Jimmy Tillette

Current position
- Title: Head coach

Biographical details
- Born: April 8, 1950 (age 75) New Orleans, Louisiana, U.S.

Coaching career (HC unless noted)
- 1975–1982: Jesuit HS (asst.)
- 1982–1989: De La Salle HS
- 1989–1990: Mississippi State (asst.)
- 1990–1991: Tulane (asst.)
- 1991–1997: Samford (asst.)
- 1997–2012: Samford
- 2013–2019: Isidore Newman School

Accomplishments and honors

Championships
- 2 TAAC tournament (1999, 2000) TAAC regular season (1999)

Awards
- TAAC Coach of the Year (1999)

= Jimmy Tillette =

College basketball coach

Jimmy Tillette (born April 8, 1950) is an American college basketball coach and the former head coach of the men's basketball team at Samford University in Birmingham, Alabama.
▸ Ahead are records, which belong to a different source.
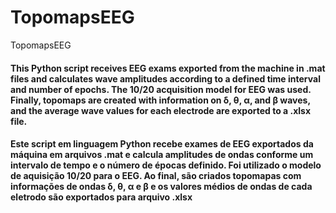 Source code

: # TopomapsEEG
TopomapsEEG
#### This Python script receives EEG exams exported from the machine in .mat files and calculates wave amplitudes according to a defined time interval and number of epochs. The 10/20 acquisition model for EEG was used. Finally, topomaps are created with information on δ, θ, α, and β waves, and the average wave values for each electrode are exported to a .xlsx file.
#### Este script em linguagem Python recebe exames de EEG exportados da máquina em arquivos .mat e calcula amplitudes de ondas conforme um intervalo de tempo e o número de épocas definido. Foi utilizado o modelo de aquisição 10/20 para o EEG. Ao final, são criados topomapas com informações de ondas δ, θ, α e β e os valores médios de ondas de cada eletrodo são exportados para arquivo .xlsx


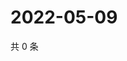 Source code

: # 2022-05-09

共 0 条

<!-- BEGIN WEIBO -->
<!-- 最后更新时间 Mon May 09 2022 00:17:11 GMT+0800 (China Standard Time) -->

<!-- END WEIBO -->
Born in New Orleans, Louisiana. Tillette was the head coach of the Bulldogs team from 1997-2012, and is the school's winningest coach. He assumed his former position when John Brady left Samford to become the head basketball coach at LSU. In fifteen seasons as the coach of the Bulldogs, Tillette compiled record of 229–219, leading the Bulldogs to their only two appearances in the NCAA Men's Division I Basketball Championship in 1999 and 2000 while they were a member of the Atlantic Sun Conference. The 1999–2000 season was highlighted by upset wins over traditional basketball powers St. John's and Alabama. Tillette most recently served as head coach of the boys' basketball team at Isidore Newman High School in New Orleans, Louisiana. He retired in 2019 and was replaced by former Co-National Player of the Year and Newman alum Randy Livingston.